Walsingham, en transmettant à Cecil le récit de cette scène, ajoute : « On a fait ce qu’on a pu pour me la cacher, mais la reine mère, sachant bien que j’en étois avisé, m’a prié de continuer mes bons offices et de ne pas communiquer ce que j’en avois appris. Je lui ai dit que si elle prévoyoit une rupture, il seroit mieux de terminer les choses amiablement sans les pousser trop loin. » Elle le promit, mais déjà elle s’était mise du côté du duc d’Anjou et était devenue aussi intraitable que lui sur l’article de la religion. Walsingham, si perspicace d’ordinaire, crut tout au contraire que de Foix emporterait des instructions l’autorisant à céder sur la question religieuse plutôt que de rompre. Il en explique ainsi les motifs : la mésintelligence entre la France et l’Espagne qui s’accentue ; la jalousie entre le roi et le duc d’Anjou parvenue à un état si aigu, qu’il ne se passera pas six mois qu’ils n’en viennent aux mains ; enfin le roi ne se souciant pas d’avoir son frère près de lui et le duc ayant peur d’y rester. « Depuis la mort d’Henri II, ajoutait-il, la reine mère n’a jamais tant pleuré. » Il comptait donc beaucoup sur la mission de de Foix. Aussi engageait-il Cecil à agir auprès d’Elisabeth, afin qu’elle le reçût avec de grands égards. Si par son entremise l’on n’arrivait ni au mariage, ni à une alliance, les affaires des protestans de France lui semblaient comme désespérées, les chefs le lui avaient dit, les larmes aux yeux. Nous ne sommes qu’à une année de distance de la Saint-Barthélémy, et déjà de sinistres pressentimens se faisaient jour.
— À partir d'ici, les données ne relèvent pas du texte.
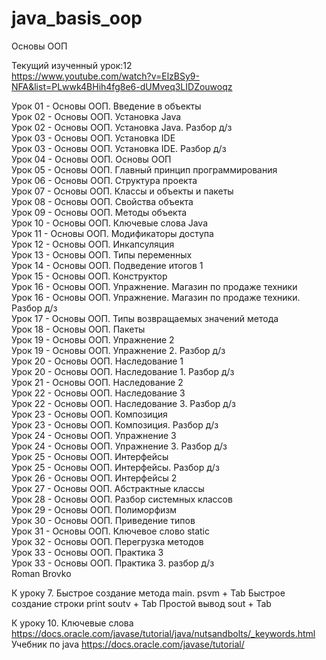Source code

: # java_basis_oop
Основы ООП

Текущий изученный урок:12  <br />
https://www.youtube.com/watch?v=ElzBSy9-NFA&list=PLwwk4BHih4fg8e6-dUMveq3LIDZouwoqz  <br />


Урок 01 - Основы ООП. Введение в объекты  <br />
Урок 02 - Основы ООП. Установка Java  <br />
Урок 02 - Основы ООП. Установка Java. Разбор д/з  <br />
Урок 03 - Основы ООП. Установка IDE  <br />
Урок 03 - Основы ООП. Установка IDE. Разбор д/з  <br />
Урок 04 - Основы ООП. Основы ООП  <br />
Урок 05 - Основы ООП. Главный принцип программирования  <br />
Урок 06 - Основы ООП. Структура проекта  <br />
Урок 07 - Основы ООП. Классы и объекты и пакеты  <br />
Урок 08 - Основы ООП. Свойства объекта  <br />
Урок 09 - Основы ООП. Методы объекта  <br />
Урок 10 - Основы ООП. Ключевые слова Java  <br />
Урок 11 - Основы ООП. Модификаторы доступа  <br />
Урок 12 - Основы ООП. Инкапсуляция  <br />
Урок 13 - Основы ООП. Типы переменных  <br />
Урок 14 - Основы ООП. Подведение итогов 1  <br />
Урок 15 - Основы ООП. Конструктор  <br />
Урок 16 - Основы ООП. Упражнение. Магазин по продаже техники  <br />
Урок 16 - Основы ООП. Упражнение. Магазин по продаже техники. Разбор д/з  <br />
Урок 17 - Основы ООП. Типы возвращаемых значений метода  <br />
Урок 18 - Основы ООП. Пакеты  <br />
Урок 19 - Основы ООП. Упражнение 2  <br />
Урок 19 - Основы ООП. Упражнение 2. Разбор д/з  <br />
Урок 20 - Основы ООП. Наследование 1  <br />
Урок 20 - Основы ООП. Наследование 1. Разбор д/з  <br />
Урок 21 - Основы ООП. Наследование 2  <br />
Урок 22 - Основы ООП. Наследование 3  <br />
Урок 22 - Основы ООП. Наследование 3. Разбор д/з  <br />
Урок 23 - Основы ООП. Композиция  <br />
Урок 23 - Основы ООП. Композиция. Разбор д/з  <br />
Урок 24 - Основы ООП. Упражнение 3  <br />
Урок 24 - Основы ООП. Упражнение 3. Разбор д/з  <br />
Урок 25 - Основы ООП. Интерфейсы  <br />
Урок 25 - Основы ООП. Интерфейсы. Разбор д/з  <br />
Урок 26 - Основы ООП. Интерфейсы 2  <br />
Урок 27 - Основы ООП. Абстрактные классы  <br />
Урок 28 - Основы ООП. Разбор системных классов  <br />
Урок 29 - Основы ООП. Полиморфизм  <br />
Урок 30 - Основы ООП. Приведение типов  <br />
Урок 31 - Основы ООП. Ключевое слово static  <br />
Урок 32 - Основы ООП. Перегрузка методов  <br />
Урок 33 - Основы ООП. Практика 3  <br />
Урок 33 - Основы ООП. Практика 3. разбор д/з  <br />
Roman Brovko

К уроку 7. 
Быстрое создание метода main. psvm + Tab
Быстрое создание строки print soutv + Tab
Простой вывод sout + Tab

К уроку 10.
Ключевые слова
https://docs.oracle.com/javase/tutorial/java/nutsandbolts/_keywords.html
Учебник по java
https://docs.oracle.com/javase/tutorial/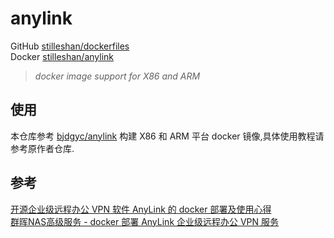 # anylink

GitHub [stilleshan/dockerfiles](https://github.com/stilleshan/dockerfiles)  
Docker [stilleshan/anylink](https://hub.docker.com/r/stilleshan/anylink)
> *docker image support for X86 and ARM*

## 使用
本仓库参考 [bjdgyc/anylink](https://github.com/bjdgyc/anylink) 构建 X86 和 ARM 平台 docker 镜像,具体使用教程请参考原作者仓库.

## 参考
[开源企业级远程办公 VPN 软件 AnyLink 的 docker 部署及使用心得](https://www.ioiox.com/archives/128.html)  
[群晖NAS高级服务 - docker 部署 AnyLink 企业级远程办公 VPN 服务](https://www.ioiox.com/archives/129.html)

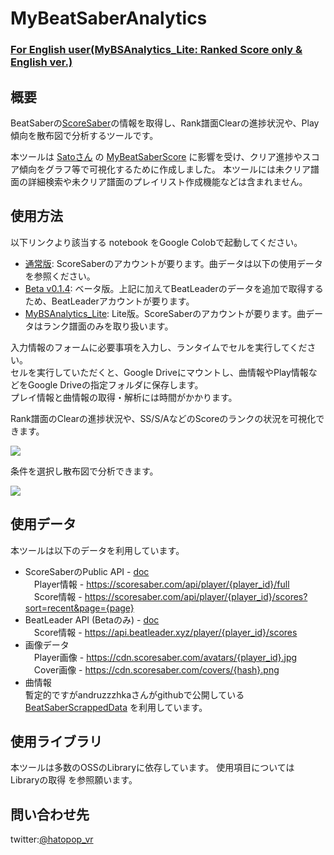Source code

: # MyBeatSaberAnalytics

### [For English user(MyBSAnalytics_Lite: Ranked Score only & English ver.)](https://github.com/hatopopvr/MyBSAnalytics_Lite)

## 概要
BeatSaberの[ScoreSaber](https://scoresaber.com/)の情報を取得し、Rank譜面Clearの進捗状況や、Play傾向を散布図で分析するツールです。

本ツールは [Satoさん](https://twitter.com/zitasato) の [MyBeatSaberScore](https://github.com/tkns3/MyBeatSaberScore/) に影響を受け、クリア進捗やスコア傾向をグラフ等で可視化するために作成しました。  本ツールには未クリア譜面の詳細検索や未クリア譜面のプレイリスト作成機能などは含まれません。

## 使用方法
以下リンクより該当する notebook をGoogle Colobで起動してください。   

- [通常版](https://colab.research.google.com/github/hatopopvr/MyBeatSaberAnalytics/blob/main/MyBeatSaberAnalytics.ipynb): ScoreSaberのアカウントが要ります。曲データは以下の使用データを参照ください。
- [Beta v0.1.4](https://colab.research.google.com/github/hatopopvr/MyBeatSaberAnalytics/blob/main/MyBeatSaberAnalytics_20230918_Beta_0_1_4.ipynb): ベータ版。上記に加えてBeatLeaderのデータを追加で取得するため、BeatLeaderアカウントが要ります。
- [MyBSAnalytics_Lite](https://colab.research.google.com/github/hatopopvr/MyBSAnalytics_Lite/blob/main/MyBSAnalytics_Lite_En.ipynb): Lite版。ScoreSaberのアカウントが要ります。曲データはランク譜面のみを取り扱います。

入力情報のフォームに必要事項を入力し、ランタイムでセルを実行してください。  
セルを実行していただくと、Google Driveにマウントし、曲情報やPlay情報などをGoogle Driveの指定フォルダに保存します。  
プレイ情報と曲情報の取得・解析には時間がかかります。  

Rank譜面のClearの進捗状況や、SS/S/AなどのScoreのランクの状況を可視化できます。

<img src="https://pbs.twimg.com/media/FPBJ8_xacAU9rNA?format=jpg" />

条件を選択し散布図で分析できます。

<img src="https://pbs.twimg.com/media/FO8HJb1agAcVvn5?format=jpg" />

## 使用データ
本ツールは以下のデータを利用しています。
- ScoreSaberのPublic API - [doc](https://docs.scoresaber.com/)  
　Player情報 - https://scoresaber.com/api/player/{player_id}/full  
　Score情報 - https://scoresaber.com/api/player/{player_id}/scores?sort=recent&page={page}  
- BeatLeader API (Betaのみ) - [doc](https://api.beatleader.xyz/swagger/index.html)  
　Score情報 - https://api.beatleader.xyz/player/{player_id}/scores
- 画像データ  
　Player画像 - https://cdn.scoresaber.com/avatars/{player_id}.jpg  
　Cover画像 - https://cdn.scoresaber.com/covers/{hash}.png  
- 曲情報  
  暫定的ですがandruzzzhkaさんがgithubで公開している[
BeatSaberScrappedData](https://github.com/andruzzzhka/BeatSaberScrappedData) を利用しています。

## 使用ライブラリ

本ツールは多数のOSSのLibraryに依存しています。
使用項目については Libraryの取得 を参照願います。

## 問い合わせ先

twitter:[@hatopop_vr](https://twitter.com/hatopop_vr)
De Foix allait trouver Elisabeth dans les dispositions les plus favorables. Tout récemment, en envoyant à La Mothe-Fénelon un panier d’abricots de ses jardins, elle lui avait fait dire par Leicester que c’était pour le convaincre que l’Angleterre produisait de beaux fruits. La Mothe avait répondu qu’il n’en doutait pas, mais qu’ils seraient encore plus beaux si l’on se servait de greffes de France. La réception faite à de Foix, ainsi que l’avait demandé Walsingham, fut donc exceptionnelle : le comte d’Oxford et le marquis de Northampton eurent la charge de l’accompagner ; il eut huit audiences de la reine, huit entretiens avec ses conseillers, et pourtant sans aucun résultat appréciable : « En nos conférences, écrivait Cecil à Walsingham, il y a eu autant de changemens et de variations qu’il y a eu de jours. » Elisabeth en explique la cause à son ambassadeur : « Nous n’avons rien fait jusqu’ici, parce que M. de Foix, n’étant pas satisfait de notre réponse, a tenté par toutes sortes de moyens à nous amener à la faire telle qu’il la désire ; il a demandé une tolérance pour la religion, nous l’avons refusée. » Un des articles présentés par de Foix pour régler la situation du duc portait qu’il ne serait pas contraint d’assister à des cérémonies contraires à l’église catholique. Une assez vive discussion s’engagea à ce sujet. Elisabeth, y prenant part, voulait, d’après les conseils de lord Buckurst, substituer à la rédaction de Paul de Foix la rédaction : contraires à la parole de Dieu. C’était ergoter sur des mots ; de guerre lasse. elle consentit à ce que l’on mît simplement contraires à l’église de Dieu. par la suppression de la qualification de catholique, c’était ôter à la rédaction de de Foix sa véritable signification. Cette obscurité allait mieux à Elisabeth, mais comme si elle se repentait de cette apparence de concession, elle prévenait en même temps La Mothe qu’en aucun cas, elle ne permettrait au duc l’exercice de sa religion, et elle invitait Walsingham à le lui dire.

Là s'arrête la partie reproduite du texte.